(Entries taken from a collection)
Start of Block
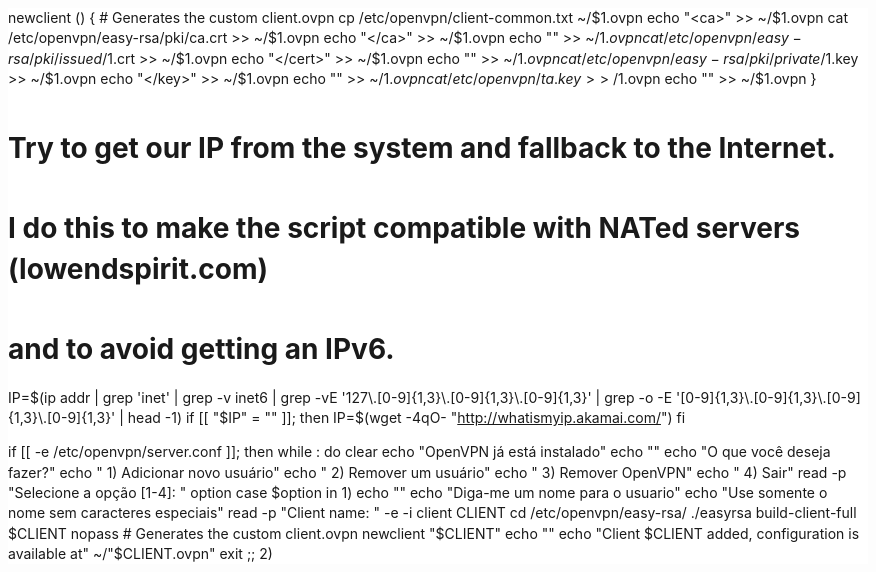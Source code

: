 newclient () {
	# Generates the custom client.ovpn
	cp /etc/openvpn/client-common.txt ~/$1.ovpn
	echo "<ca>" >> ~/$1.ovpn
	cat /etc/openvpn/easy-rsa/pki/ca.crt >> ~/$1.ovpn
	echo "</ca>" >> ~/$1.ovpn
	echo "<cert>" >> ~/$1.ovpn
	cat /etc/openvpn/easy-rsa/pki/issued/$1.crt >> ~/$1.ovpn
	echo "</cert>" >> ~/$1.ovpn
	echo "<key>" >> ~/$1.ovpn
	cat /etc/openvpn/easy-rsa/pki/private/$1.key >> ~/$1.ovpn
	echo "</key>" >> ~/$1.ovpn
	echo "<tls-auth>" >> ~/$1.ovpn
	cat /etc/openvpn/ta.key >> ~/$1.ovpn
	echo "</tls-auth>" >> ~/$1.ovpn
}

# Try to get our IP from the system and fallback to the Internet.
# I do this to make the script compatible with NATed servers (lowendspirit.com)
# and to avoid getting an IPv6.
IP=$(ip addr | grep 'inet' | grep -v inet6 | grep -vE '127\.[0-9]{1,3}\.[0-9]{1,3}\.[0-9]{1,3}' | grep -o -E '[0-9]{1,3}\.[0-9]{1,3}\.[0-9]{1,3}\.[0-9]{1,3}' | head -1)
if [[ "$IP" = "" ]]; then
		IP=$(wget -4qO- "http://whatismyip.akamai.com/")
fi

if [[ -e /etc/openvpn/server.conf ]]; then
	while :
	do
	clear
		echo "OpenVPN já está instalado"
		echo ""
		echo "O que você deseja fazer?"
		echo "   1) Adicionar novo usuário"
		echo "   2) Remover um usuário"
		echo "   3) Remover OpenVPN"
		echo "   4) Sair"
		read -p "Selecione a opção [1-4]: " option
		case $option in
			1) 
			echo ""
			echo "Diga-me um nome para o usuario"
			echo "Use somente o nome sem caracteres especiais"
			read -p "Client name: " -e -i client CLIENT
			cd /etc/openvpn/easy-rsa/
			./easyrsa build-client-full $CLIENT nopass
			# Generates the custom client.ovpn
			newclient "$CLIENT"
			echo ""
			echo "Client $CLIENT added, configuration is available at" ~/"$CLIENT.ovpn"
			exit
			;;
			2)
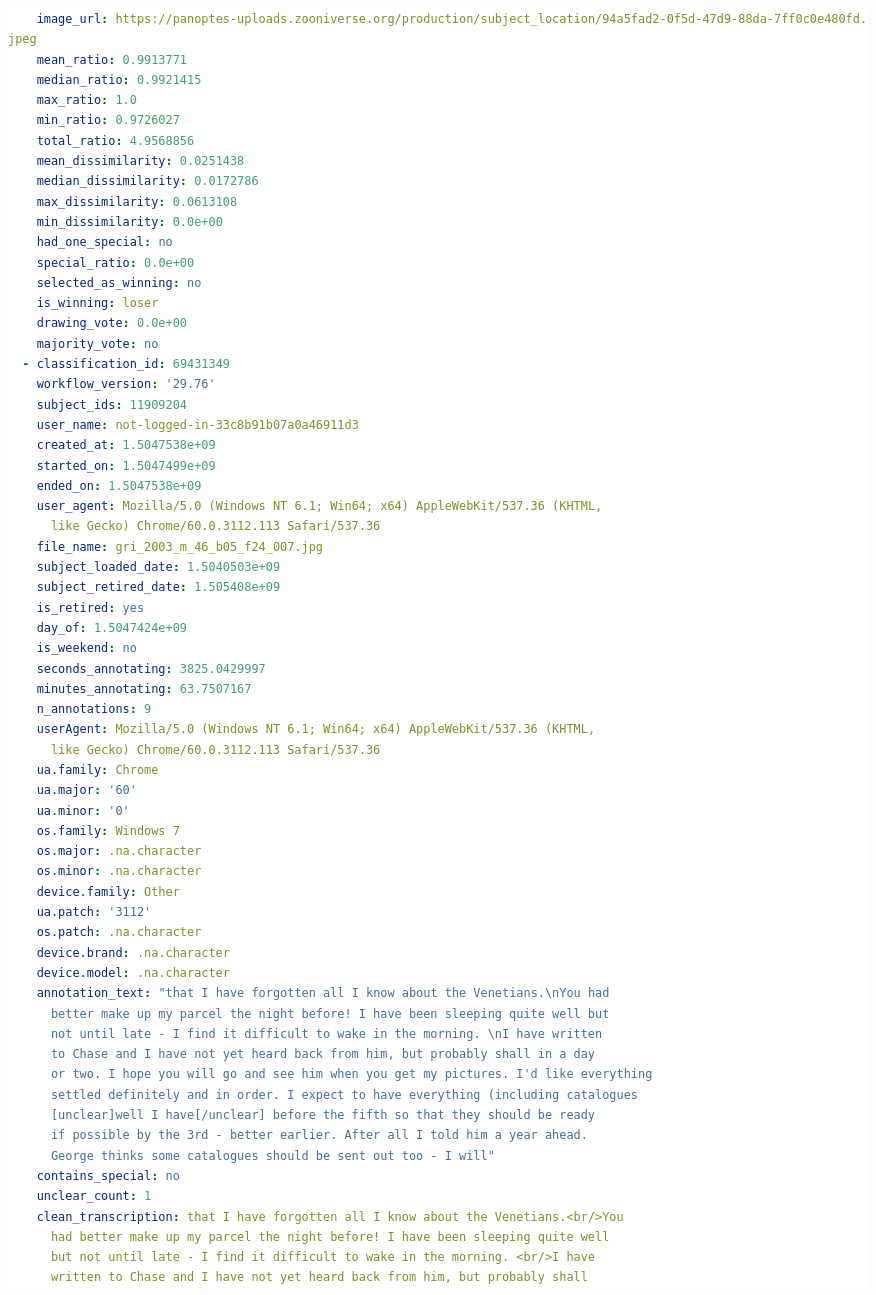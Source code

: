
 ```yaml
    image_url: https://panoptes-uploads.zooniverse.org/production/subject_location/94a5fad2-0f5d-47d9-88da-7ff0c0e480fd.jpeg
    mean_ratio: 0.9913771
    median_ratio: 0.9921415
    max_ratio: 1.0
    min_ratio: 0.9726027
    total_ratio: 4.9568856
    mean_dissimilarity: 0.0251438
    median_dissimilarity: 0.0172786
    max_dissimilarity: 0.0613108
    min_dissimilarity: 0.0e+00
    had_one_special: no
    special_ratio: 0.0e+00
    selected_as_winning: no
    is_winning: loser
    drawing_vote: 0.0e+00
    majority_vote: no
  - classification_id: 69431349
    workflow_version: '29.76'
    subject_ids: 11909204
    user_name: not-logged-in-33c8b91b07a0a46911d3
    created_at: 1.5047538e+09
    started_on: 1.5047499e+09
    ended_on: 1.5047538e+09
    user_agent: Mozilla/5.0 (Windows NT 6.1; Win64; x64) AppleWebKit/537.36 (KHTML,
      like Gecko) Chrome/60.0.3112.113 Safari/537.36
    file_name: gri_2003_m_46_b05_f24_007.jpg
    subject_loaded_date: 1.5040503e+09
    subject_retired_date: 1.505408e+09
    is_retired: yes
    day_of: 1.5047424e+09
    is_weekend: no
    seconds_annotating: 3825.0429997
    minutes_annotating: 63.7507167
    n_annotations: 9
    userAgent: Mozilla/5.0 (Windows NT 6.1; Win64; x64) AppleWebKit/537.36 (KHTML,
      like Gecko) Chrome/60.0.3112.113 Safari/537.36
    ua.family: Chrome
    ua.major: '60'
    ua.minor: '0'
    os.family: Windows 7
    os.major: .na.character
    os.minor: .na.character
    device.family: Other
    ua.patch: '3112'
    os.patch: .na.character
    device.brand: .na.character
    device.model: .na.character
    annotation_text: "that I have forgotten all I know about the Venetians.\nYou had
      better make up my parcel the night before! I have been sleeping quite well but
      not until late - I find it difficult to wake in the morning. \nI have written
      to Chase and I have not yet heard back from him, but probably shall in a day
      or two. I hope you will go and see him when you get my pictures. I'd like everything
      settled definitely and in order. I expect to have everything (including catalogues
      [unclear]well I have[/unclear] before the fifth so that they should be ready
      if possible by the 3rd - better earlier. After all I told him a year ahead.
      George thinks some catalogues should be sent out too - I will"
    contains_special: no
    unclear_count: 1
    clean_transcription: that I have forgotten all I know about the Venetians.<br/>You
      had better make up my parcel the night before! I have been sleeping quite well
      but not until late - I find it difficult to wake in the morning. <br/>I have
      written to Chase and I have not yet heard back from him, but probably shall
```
End of Block
**Task goal**.
Please give the number of lines in the entries above that hold "sleeping", with no other text.

**Exercise result**.
2